Re: Java Code Style Template

2017-06-15 Thread Nakul Jindal
1) +1
2) -1 --- i agree with Mike, also it seems like there is more setup needed
in various editors to preserve trailing whitespace than to get rid of it.
3) Soft -1 --- We can try to remain consistent with the java spec. Since
Point 1 (switch indentation) is followed from the java spec, maybe we could
adhere to it completely. But, I have no strong opinion.

-Nakul

On Thu, Jun 15, 2017 at 10:51 AM,  wrote:

> Thanks for bringing this up, Matthias.  Here are my thoughts on those
> items:
>
> 1) +1
> 2) -1 -- I would prefer no extraneous whitespace at the end of any lines.
> 3) I don't have a strong opinion here.  I would suggest also including
> thoughts on the positioning of curly braces, i.e. on the same line
> (Java-style) versus on a new line (C-style).
>
> Looking forward to thoughts from others as well.
>
> --
>
> Mike Dusenberry
> GitHub: github.com/dusenberrymw
> LinkedIn: linkedin.com/in/mikedusenberry
>
> Sent from my iPhone.
>
>
> > On Jun 10, 2017, at 10:39 PM, Matthias Boehm 
> wrote:
> >
> > thanks Deron for preparing the initial version of our code style
> templates
> > - these templates are certainly very useful for consistency.

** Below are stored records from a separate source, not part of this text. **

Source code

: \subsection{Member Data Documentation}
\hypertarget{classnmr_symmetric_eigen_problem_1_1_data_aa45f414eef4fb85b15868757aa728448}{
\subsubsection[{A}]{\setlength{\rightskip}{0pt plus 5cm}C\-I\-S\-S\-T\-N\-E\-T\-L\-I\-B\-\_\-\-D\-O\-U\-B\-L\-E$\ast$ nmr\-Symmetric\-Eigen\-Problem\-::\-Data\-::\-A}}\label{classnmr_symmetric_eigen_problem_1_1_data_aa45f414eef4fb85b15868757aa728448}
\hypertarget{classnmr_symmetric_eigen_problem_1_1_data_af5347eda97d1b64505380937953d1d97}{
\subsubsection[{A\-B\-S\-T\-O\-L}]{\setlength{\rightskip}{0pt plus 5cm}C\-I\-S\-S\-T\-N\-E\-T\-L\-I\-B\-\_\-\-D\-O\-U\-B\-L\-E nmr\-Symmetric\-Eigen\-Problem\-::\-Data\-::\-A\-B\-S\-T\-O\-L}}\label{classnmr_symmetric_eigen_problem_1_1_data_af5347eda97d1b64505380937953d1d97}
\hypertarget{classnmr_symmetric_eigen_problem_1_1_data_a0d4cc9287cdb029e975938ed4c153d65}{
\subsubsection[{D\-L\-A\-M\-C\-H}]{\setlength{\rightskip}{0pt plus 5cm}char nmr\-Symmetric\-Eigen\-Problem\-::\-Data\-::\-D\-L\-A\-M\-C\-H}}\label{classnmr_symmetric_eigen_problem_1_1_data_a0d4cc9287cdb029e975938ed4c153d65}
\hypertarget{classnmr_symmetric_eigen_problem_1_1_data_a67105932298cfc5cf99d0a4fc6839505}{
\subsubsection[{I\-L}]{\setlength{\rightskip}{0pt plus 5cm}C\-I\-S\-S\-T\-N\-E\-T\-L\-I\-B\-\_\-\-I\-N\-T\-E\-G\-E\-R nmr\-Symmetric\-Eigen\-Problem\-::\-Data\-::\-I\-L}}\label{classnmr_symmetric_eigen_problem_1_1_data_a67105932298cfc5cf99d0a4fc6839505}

I finally
> got
> > a chance to have a look and would like to propose some minor changes for
> > the Java code style.
> >
> > 1) Switch statement indentation: Right now, the template does not use
> > indentation for case labels in switch statements. However, in our current
> > code base, we use indentation for almost all switch statements because it
> > is much easier to read. I know there is some controversy about this but
> > even the Java spec uses indentation for switch statements [1].
> >
> > 2) Empty line indentation: We also generally indent empty lines to align
> > with the previous line, which makes the code faster to navigate and edit.
> >
> > 3) White spaces / new lines around braces: I would prefer to use (a)
> white
> > spaces after opening and before closing parentheses, but not before
> opening
> > parentheses (in for, while, if, switch, etc), and (b) insert newlines
> > before keywords such else and catch.
> >
> > Finally, we also need to discuss if we should auto format the existing
> > code. In my opinion, the auto formatted code usually looks quite poorly.
> > Hence, I would restrict any auto formatting to files which formatting is
> > really off (e.g., files with space indentation).
> >
> > Regards,
> > Matthias
> >
> > [1] http://docs.oracle.com/javase/specs/jls/se8/html/jls-14.
> html#jls-14.11
>


Re: Java Code Style Template

2017-06-15 Thread dusenberrymw
Thanks for bringing this up, Matthias.  Here are my thoughts on those items:

1) +1
2) -1 -- I would prefer no extraneous whitespace at the end of any lines.
3) I don't have a strong opinion here.  I would suggest also including thoughts 
on the positioning of curly braces, i.e. on the same line (Java-style) versus 
on a new line (C-style).

Looking forward to thoughts from others as well.

--

Mike Dusenberry
GitHub: github.com/dusenberrymw
LinkedIn: linkedin.com/in/mikedusenberry

Sent from my iPhone.


> On Jun 10, 2017, at 10:39 PM, Matthias Boehm  wrote:
> 
> thanks Deron for preparing the initial version of our code style templates
> - these templates are certainly very useful for consistency. I finally got
> a chance to have a look and would like to propose some minor changes for
> the Java code style.
> 
> 1) Switch statement indentation: Right now, the template does not use
> indentation for case labels in switch statements. However, in our current
> code base, we use indentation for almost all switch statements because it
> is much easier to read. I know there is some controversy about this but
> even the Java spec uses indentation for switch statements [1].
> 
> 2) Empty line indentation: We also generally indent empty lines to align
> with the previous line, which makes the code faster to navigate and edit.
> 
> 3) White spaces / new lines around braces: I would prefer to use (a) white
> spaces after opening and before closing parentheses, but not before opening
> parentheses (in for, while, if, switch, etc), and (b) insert newlines
> before keywords such else and catch.
> 
> Finally, we also need to discuss if we should auto format the existing
> code. In my opinion, the auto formatted code usually looks quite poorly.
> Hence, I would restrict any auto formatting to files which formatting is
> really off (e.g., files with space indentation).
> 
> Regards,
> Matthias
> 
> [1] http://docs.oracle.com/javase/specs/jls/se8/html/jls-14.html#jls-14.11


Re: Rework inter-procedural analysis

2017-06-15 Thread Deron Eriksson
Documentation is an essential part of the software development process,
especially when working on a complex system in a collaborative environment
where we want to encourage community growth.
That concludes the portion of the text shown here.